Machines and Prayers: The Transformation of Islam in the Modern Era

In my book, I will analyze the effects of novel technology on the practice, as well as the perception, of prayer rites by Sunni reformers who invariably assess modern things on the basis of scriptural precedents. To understand these effects, I will research fatwas, authoritative juridical opinions, concerning a wide range of new machines: gramophones, airplanes, slaughtering machines, digital devices, and many other objects. Such technological innovations became controversial in Salafi circles because they made it difficult to follow scriptural standards related to one or another aspect of prayer. Some machines simply presented a physical challenge to believers, constraining their ability to perform prostrations in the direction of Mecca. Other machines raised ethical dilemmas; they served a religious or social purpose but their operation made it difficult to concentrate on statements of belief with the requisite spiritual intention. Paradoxically, despite their conservative approach to religion, Salafi legal authorities often ruled in favor of new technologies, evincing a pragmatic tendency. Rather than ban all machines that had an impact on prayer rites, they found creative ways to justify partial adoption, subject to certain religious safeguards.

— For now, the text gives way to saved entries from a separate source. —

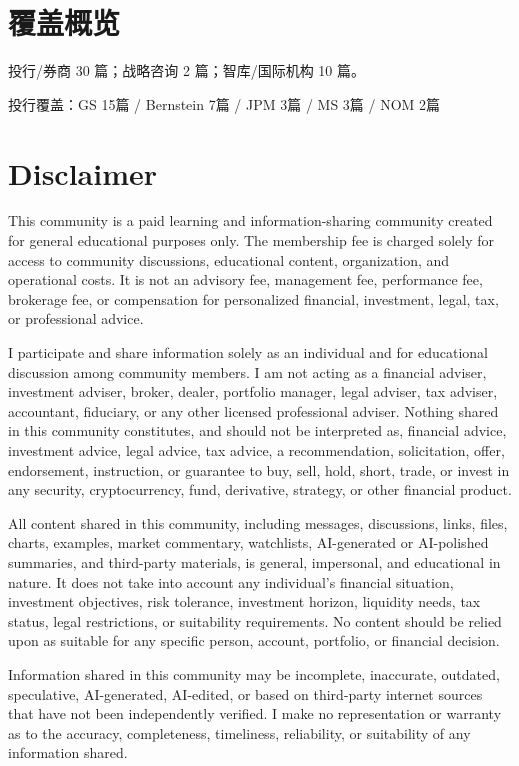 \documentclass[11pt]{ctexart}
\begin{document}
\section{覆盖概览}
投行/券商 30 篇；战略咨询 2 篇；智库/国际机构 10 篇。\par
投行覆盖：GS 15篇 / Bernstein 7篇 / JPM 3篇 / MS 3篇 / NOM 2篇\par
\section{Disclaimer}
{\scriptsize\color{refgray}
This community is a paid learning and information-sharing community created for general educational purposes only. The membership fee is charged solely for access to community discussions, educational content, organization, and operational costs. It is not an advisory fee, management fee, performance fee, brokerage fee, or compensation for personalized financial, investment, legal, tax, or professional advice.\par
I participate and share information solely as an individual and for educational discussion among community members. I am not acting as a financial adviser, investment adviser, broker, dealer, portfolio manager, legal adviser, tax adviser, accountant, fiduciary, or any other licensed professional adviser. Nothing shared in this community constitutes, and should not be interpreted as, financial advice, investment advice, legal advice, tax advice, a recommendation, solicitation, offer, endorsement, instruction, or guarantee to buy, sell, hold, short, trade, or invest in any security, cryptocurrency, fund, derivative, strategy, or other financial product.\par
All content shared in this community, including messages, discussions, links, files, charts, examples, market commentary, watchlists, AI-generated or AI-polished summaries, and third-party materials, is general, impersonal, and educational in nature. It does not take into account any individual's financial situation, investment objectives, risk tolerance, investment horizon, liquidity needs, tax status, legal restrictions, or suitability requirements. No content should be relied upon as suitable for any specific person, account, portfolio, or financial decision.\par
Information shared in this community may be incomplete, inaccurate, outdated, speculative, AI-generated, AI-edited, or based on third-party internet sources that have not been independently verified. I make no representation or warranty as to the accuracy, completeness, timeliness, reliability, or suitability of any information shared.\par
}
\end{document}

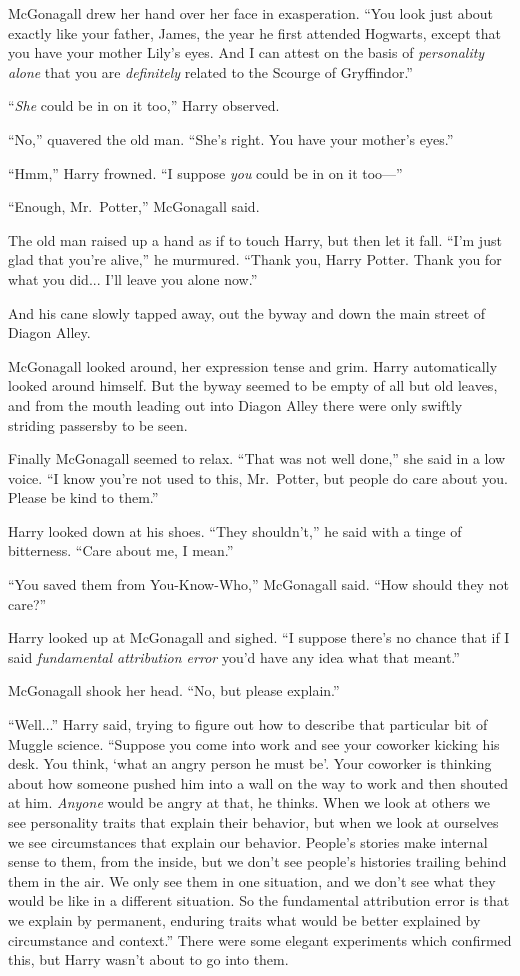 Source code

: McGonagall drew her hand over her face in exasperation. “You look just about exactly like your father, James, the year he first attended Hogwarts, except that you have your mother Lily’s eyes. And I can attest on the basis of \emph{personality alone} that you are \emph{definitely} related to the Scourge of Gryffindor.”

“\emph{She} could be in on it too,” Harry observed.

“No,” quavered the old man. “She’s right. You have your mother’s eyes.”

“Hmm,” Harry frowned. “I suppose \emph{you} could be in on it too—”

“Enough, Mr.~Potter,” McGonagall said.

The old man raised up a hand as if to touch Harry, but then let it fall. “I’m just glad that you’re alive,” he murmured. “Thank you, Harry Potter. Thank you for what you did... I’ll leave you alone now.”

And his cane slowly tapped away, out the byway and down the main street of Diagon Alley.

McGonagall looked around, her expression tense and grim. Harry automatically looked around himself. But the byway seemed to be empty of all but old leaves, and from the mouth leading out into Diagon Alley there were only swiftly striding passersby to be seen.

Finally McGonagall seemed to relax. “That was not well done,” she said in a low voice. “I know you’re not used to this, Mr.~Potter, but people do care about you. Please be kind to them.”

Harry looked down at his shoes. “They shouldn’t,” he said with a tinge of bitterness. “Care about me, I mean.”

“You saved them from You-Know-Who,” McGonagall said. “How should they not care?”

Harry looked up at McGonagall and sighed. “I suppose there’s no chance that if I said \emph{fundamental attribution error} you’d have any idea what that meant.”

McGonagall shook her head. “No, but please explain.”

“Well...” Harry said, trying to figure out how to describe that particular bit of Muggle science. “Suppose you come into work and see your coworker kicking his desk. You think, ‘what an angry person he must be’. Your coworker is thinking about how someone pushed him into a wall on the way to work and then shouted at him. \emph{Anyone} would be angry at that, he thinks. When we look at others we see personality traits that explain their behavior, but when we look at ourselves we see circumstances that explain our behavior. People’s stories make internal sense to them, from the inside, but we don’t see people’s histories trailing behind them in the air. We only see them in one situation, and we don’t see what they would be like in a different situation. So the fundamental attribution error is that we explain by permanent, enduring traits what would be better explained by circumstance and context.” There were some elegant experiments which confirmed this, but Harry wasn’t about to go into them.

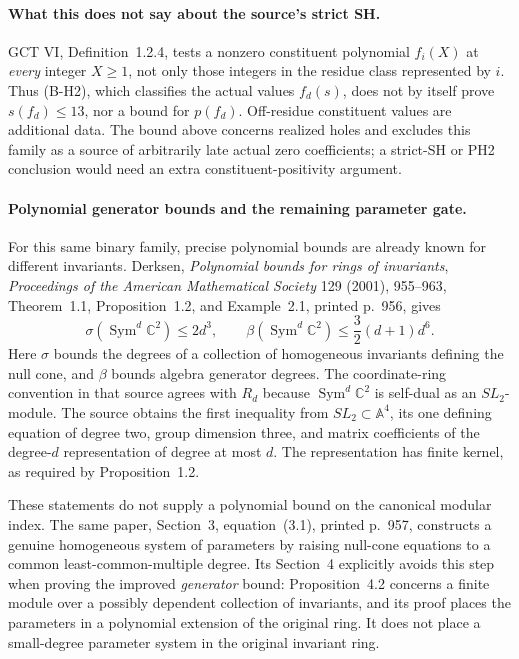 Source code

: \documentclass[11pt,a4paper]{article}
\begin{document}
\paragraph{What this does not say about the source's strict SH.}
GCT VI, Definition~1.2.4, tests a nonzero constituent polynomial
$f_i(X)$ at \emph{every} integer $X\ge1$, not only those integers
in the residue class represented by $i$. Thus (B-H2), which
classifies the actual values $f_d(s)$, does not by itself prove
$s(f_d)\le13$, nor a bound for $p(f_d)$. Off-residue constituent
values are additional data. The bound above concerns realized
holes and excludes this family as a source of arbitrarily late
actual zero coefficients; a strict-SH or PH2 conclusion would need
an extra constituent-positivity argument.

\paragraph{Polynomial generator bounds and the remaining parameter gate.}
For this same binary family, precise polynomial bounds are already
known for different invariants. Derksen,
\emph{Polynomial bounds for rings of invariants},
\emph{Proceedings of the American Mathematical Society} 129 (2001),
955--963, Theorem~1.1, Proposition~1.2, and Example~2.1,
printed p.~956, gives
\[
 \sigma(\operatorname{Sym}^d\mathbb C^2)\le2d^3,
 \qquad
 \beta(\operatorname{Sym}^d\mathbb C^2)
       \le\frac32(d+1)d^6.
 \tag{B-H3}
\]
Here $\sigma$ bounds the degrees of a collection of homogeneous
invariants defining the null cone, and $\beta$ bounds algebra
generator degrees. The coordinate-ring convention in that source
agrees with $R_d$ because $\operatorname{Sym}^d\mathbb C^2$ is
self-dual as an $SL_2$-module. The source obtains the first inequality from
$SL_2\subset\mathbb A^4$, its one defining equation of degree two,
group dimension three, and matrix coefficients of the degree-$d$
representation of degree at most $d$. The representation has
finite kernel, as required by Proposition~1.2.

These statements do not supply a polynomial bound on the canonical
modular index. The same paper, Section~3, equation~(3.1), printed
p.~957, constructs a genuine homogeneous system of parameters by
raising null-cone equations to a common least-common-multiple
degree. Its Section~4 explicitly avoids this step when proving
the improved \emph{generator} bound: Proposition~4.2 concerns a
finite module over a possibly dependent collection of invariants,
and its proof places the parameters in a polynomial extension of
the original ring. It does not place a small-degree parameter
system in the original invariant ring.
\end{document}

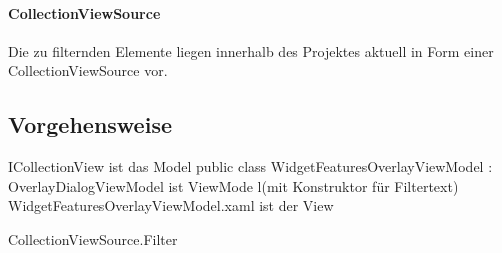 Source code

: \paragraph{CollectionViewSource}
Die zu filternden Elemente liegen innerhalb des Projektes aktuell in Form einer CollectionViewSource vor.
\cite{dotnetbot.}

\subsection {Vorgehensweise}

ICollectionView ist das Model
public class WidgetFeaturesOverlayViewModel : OverlayDialogViewModel ist ViewMode l(mit Konstruktor für Filtertext)
WidgetFeaturesOverlayViewModel.xaml ist der View


CollectionViewSource.Filter
\cite{dotnetbot.b}










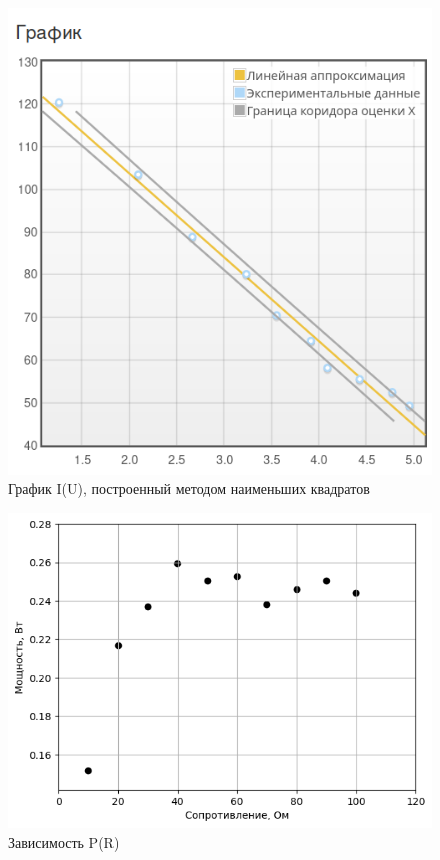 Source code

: \documentclass[a4paper,12pt]{article}
\begin{document}
\newpage
\begin{figure}[ht!]
    \centering
    \includegraphics[scale=0.7]{MNK.png}
    \caption{График I(U), построенный методом наименьших квадратов}
\end{figure}

\begin{figure}[ht!]
    \centering
    \includegraphics[scale=0.55]{4.png}
    \caption{Зависимость P(R)}
    \label{fig:enter-label}
\end{figure}
\end{document}
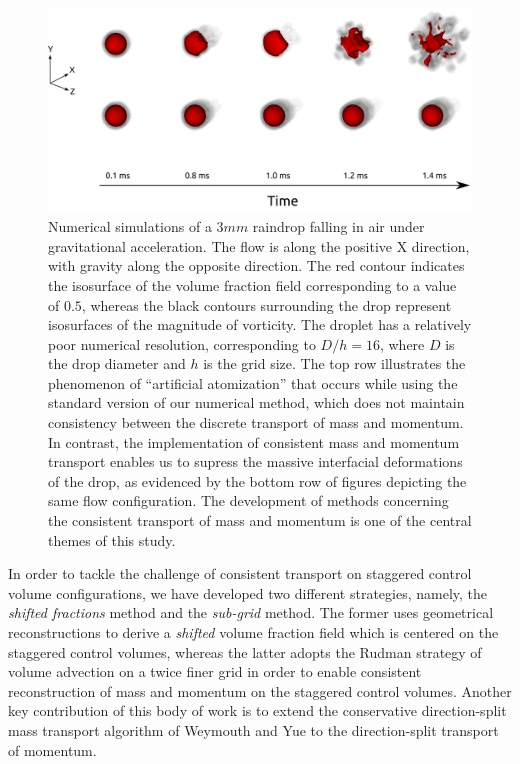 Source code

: \begin{figure}[h!]
\begin{center}
\includegraphics{plots/raindrop/raindrop_explode.png}
\end{center}
\caption{Numerical simulations of a $3 mm$ raindrop falling in air under gravitational acceleration.
	The flow is along the positive X direction, with gravity along the opposite direction. 
	The red contour indicates the isosurface of the volume fraction 
	field corresponding to a value of $0.5$, whereas the black contours 
	surrounding the drop represent isosurfaces of the magnitude of vorticity.
	The droplet has a relatively poor numerical resolution, corresponding to $D/h = 16$,
	where $D$ is the drop diameter and $h$ is the grid size.
	The top row illustrates the phenomenon of ``artificial atomization'' that occurs
	while using the standard version of our numerical method, which does not maintain
	consistency between the discrete transport of mass and momentum.
	In contrast, the implementation of consistent mass and momentum transport
	enables us to supress the massive interfacial deformations of the drop, 
	as evidenced by the bottom row of figures depicting the same flow configuration. 
	The development of methods concerning the consistent transport of mass and momentum 
	is one of the central themes of this study.
	}
	\label{explode_compare}
\end{figure}

In order to tackle the challenge of consistent transport on staggered control 
volume configurations, we have developed two different strategies, namely, 
the \textit{shifted fractions} method and the \textit{sub-grid} method. 
The former uses geometrical reconstructions to derive a 
\textit{shifted} volume fraction field which is centered on the staggered
control volumes, whereas the latter adopts the Rudman \cite{rudman1998volume} 
strategy of volume advection on a twice finer grid in order to 
enable consistent reconstruction of mass and momentum on the staggered control volumes. 
Another key contribution of this body of work is to extend the conservative 
direction-split mass transport algorithm of Weymouth and Yue  
to the direction-split transport of momentum.

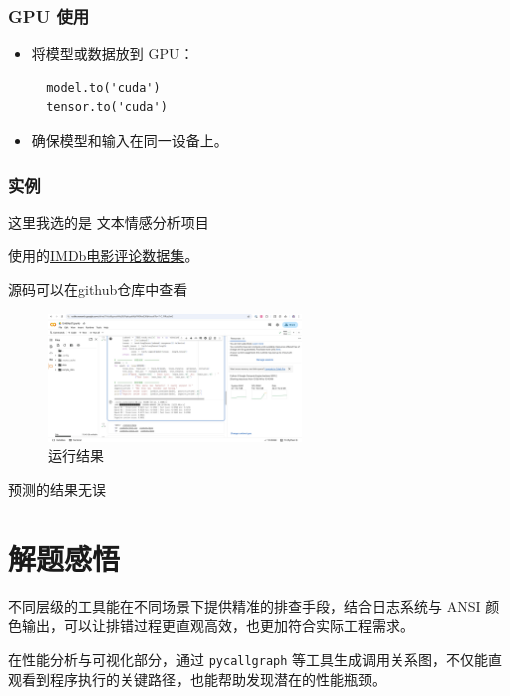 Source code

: \documentclass[a4paper,12pt]{ctexart}
\begin{document}
\subsubsection{GPU 使用}
\begin{itemize}
  \item 将模型或数据放到 GPU：
  \begin{verbatim}
  model.to('cuda')
  tensor.to('cuda')
  \end{verbatim}
  \item 确保模型和输入在同一设备上。
\end{itemize}


\subsubsection{实例}

这里我选的是 文本情感分析项目

使用的\href{https://ai.stanford.edu/~amaas/data/sentiment}{IMDb电影评论数据集}。


源码可以在github仓库中查看

\begin{figure}[htbp]
  \centering
  \includegraphics[width=0.6\textwidth]{pytorch.jpg}
  \caption{运行结果}
  \label{fig:pytorch}
\end{figure}

预测的结果无误


\newpage

\section{解题感悟}
不同层级的工具能在不同场景下提供精准的排查手段，结合日志系统与 ANSI 颜色输出，可以让排错过程更直观高效，也更加符合实际工程需求。

\vspace{14pt}

在性能分析与可视化部分，通过 \texttt{pycallgraph} 等工具生成调用关系图，不仅能直观看到程序执行的关键路径，也能帮助发现潜在的性能瓶颈。

\vspace{14pt}
\end{document}
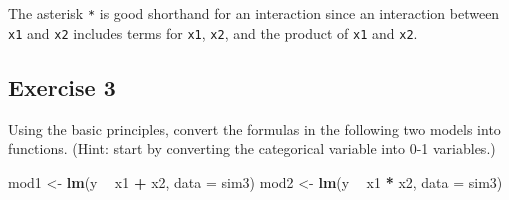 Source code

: \documentclass[]{book}
\newenvironment{Shaded}{\begin{snugshade}}{\end{snugshade}}
\newcommand{\ControlFlowTok}[1]{\textcolor[rgb]{0.13,0.29,0.53}{\textbf{#1}}}
\newcommand{\DataTypeTok}[1]{\textcolor[rgb]{0.13,0.29,0.53}{#1}}
\newcommand{\KeywordTok}[1]{\textcolor[rgb]{0.13,0.29,0.53}{\textbf{#1}}}
\newcommand{\NormalTok}[1]{#1}
\newcommand{\OperatorTok}[1]{\textcolor[rgb]{0.81,0.36,0.00}{\textbf{#1}}}
\newcommand{\StringTok}[1]{\textcolor[rgb]{0.31,0.60,0.02}{#1}}
\theoremstyle{plain}
\theoremstyle{remark}
\theoremstyle{definition}
\theoremstyle{definition}
\theoremstyle{definition}
\theoremstyle{remark}
\begin{document}
The asterisk \texttt{*} is good shorthand for an interaction since an
interaction between \texttt{x1} and \texttt{x2} includes terms for
\texttt{x1}, \texttt{x2}, and the product of \texttt{x1} and
\texttt{x2}.

\hypertarget{exercise-3-50}{%
\subsection{Exercise 3}\label{exercise-3-50}}

Using the basic principles, convert the formulas in the following two
models into functions. (Hint: start by converting the categorical
variable into 0-1 variables.)

\begin{Shaded}
\begin{Highlighting}[]
\NormalTok{mod1 <-}\StringTok{ }\KeywordTok{lm}\NormalTok{(y }\OperatorTok{~}\StringTok{ }\NormalTok{x1 }\OperatorTok{+}\StringTok{ }\NormalTok{x2, }\DataTypeTok{data =}\NormalTok{ sim3)}
\NormalTok{mod2 <-}\StringTok{ }\KeywordTok{lm}\NormalTok{(y }\OperatorTok{~}\StringTok{ }\NormalTok{x1 }\OperatorTok{*}\StringTok{ }\NormalTok{x2, }\DataTypeTok{data =}\NormalTok{ sim3)}
\end{Highlighting}
\end{Shaded}

\begin{Shaded}
\end{Shaded}
\end{document}
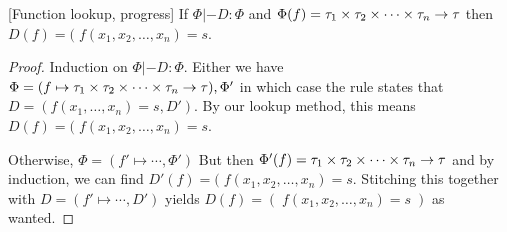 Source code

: \documentclass[a4paper, oneside, 10pt, final]{memoir}
\begin{document}
\begin{lem}{[Function lookup, progress]}
  \label{lem:phi-lookup-good}
  If $\Phi |- D : \Phi$ and $\Phi(f) = \tau_1 \times \tau_2 \times \dotsb \times \tau_n -> \tau$ then $D(f) = (\; f(x_1,
  x_2, \dotsc, x_n) = s$.
\end{lem}
\begin{proof}
  Induction on $\Phi |- D : \Phi$. Either we have $\Phi = (f \mapsto
  \tau_1 \times \tau_2 \times \dotsb \times \tau_n -> \tau),\Phi'$ in which case the rule states that $D = (f(x_1,
  \dotsc, x_n) = s, D')$. By our lookup method, this means $D(f) = (\; f(x_1,
  x_2, \dotsc, x_n) = s$.

  Otherwise, $\Phi = (f' \mapsto \dotsb, \Phi')$ But then $\Phi'(f) =
  \tau_1 \times \tau_2 \times \dotsb \times \tau_n -> \tau$ and by induction, we can find $D'(f) = (\; f(x_1,
  x_2, \dotsc, x_n) = s$. Stitching this together with $D = (f'
  \mapsto \dotsb, D')$ yields $D(f) = (\; f(x_1,  x_2, \dotsc, x_n) =
  s \; )$ as wanted.
\end{proof}
\end{document}
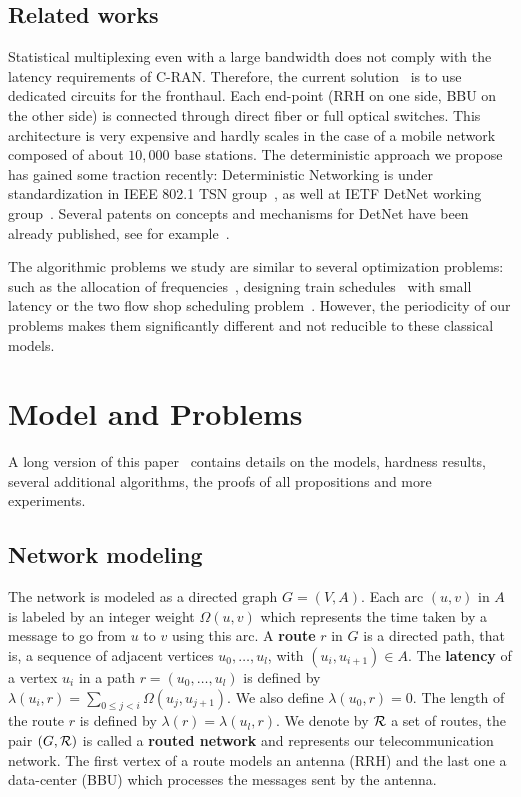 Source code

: \documentclass[a4paper,10pt]{IEEEtran}
\begin{document}
 \subsection*{Related works}

 Statistical multiplexing even with a large bandwidth does not comply with the latency requirements of C-RAN. Therefore, the current solution~\cite{pizzinat2015things,tayq2017real} is to use dedicated circuits for the fronthaul. Each end-point (RRH on one side, BBU on the other side) is connected through direct fiber or full optical switches. This architecture is very expensive and hardly scales in the case of a mobile network composed of about $10,000$ base stations. The deterministic approach we propose has gained some traction recently: Deterministic Networking is under standardization in IEEE 802.1 TSN group~\cite{finn-detnet-architecture-08}, as well at IETF DetNet working group~\cite{ieee802}. Several patents on concepts and mechanisms for DetNet have been already published, see for example~\cite{howe2005time,leclerc2016transmission}. 
     
The algorithmic problems we study are similar to several optimization problems: such as the allocation of frequencies~\cite{borndorfer1998frequency}, designing train schedules~\cite{strotmann2007railway} with small latency or the two flow shop scheduling problem~\cite{yu2004minimizing}. However, the periodicity of our problems makes them significantly different and not reducible to these classical models.


\section{Model and Problems}\label{sec:def}

A long version of this paper~\cite{versionlongue} contains details on the models, hardness results, 
several additional algorithms, the proofs of all propositions and more experiments.  

  \subsection{Network modeling}
  

The network is modeled as a directed graph $G=(V,A)$. Each arc  $(u,v)$ in $A$ is labeled by an integer weight $\Omega(u,v)$ which represents the time taken by a message to go from $u$ to $v$ using this arc. A {\bf route} $r$ in $G$ is a directed path, that is, a sequence of adjacent vertices $u_0, \ldots , u_{l}$, with $(u_i,u_{i+1}) \in A$.  The {\bf latency} of a vertex $u_i$ in a path $r=(u_0,\dots,u_l)$ is defined by $\lambda(u_i,r)= \sum\limits_{0 \leq j <i} \Omega(u_j, u_{j+1})$. We also define $\lambda(u_0,r)=0$. The length of the route $r$ is defined by $\lambda (r)= \lambda (u_l,r)$.
We denote by $\cal R$ a set of routes, the pair $(G,\cal R)$ is called a {\bf routed network} and represents our telecommunication network.
The first vertex of a route models an antenna (RRH) and the last one a data-center (BBU) which processes the messages sent by the antenna.
\end{document}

I approach Salafi fatwas as a historian of both Islamic law and material culture. This is an unusual combination, and my project’s intellectual merits follow from it. First, the vast majority of experts on Islamic law have focused on hermeneutics, theories of juridical interpretation, with little thought to the realm of practice. By contrast, my work shows how material circumstances have shaped Islamic law. Second, it is not uncommon in the professional study of religion for scholars, both insiders and outsiders, to emphasize the importance of belief in immaterial realities—of faith in a transcendental or numinous object. My work reveals instead a materialist dimension to religion. Salafi jurists pay close attention to material realities in connection with prayer rites; and they rarely address questions about personal spirituality and divine agency, the subjects that prevail in western scholarship on prayer. Third, while in recent years historians of technology such as Daniel Headrick have made strides in understanding the mechanisms for technological diffusion worldwide, they have by and large dwelt upon neo-imperialist and capitalistic views of overseas expansion. Much less is known about non-western responses to products that originated in American or European factories, although Nicholas Thomas, Marshall Sahlins, and other cultural anthropologists have made key contributions to this field. My historical analysis will show that in Salafi legal cultures the reception of “western” or “foreign” technology was directly tied to deliberations about prayer rites.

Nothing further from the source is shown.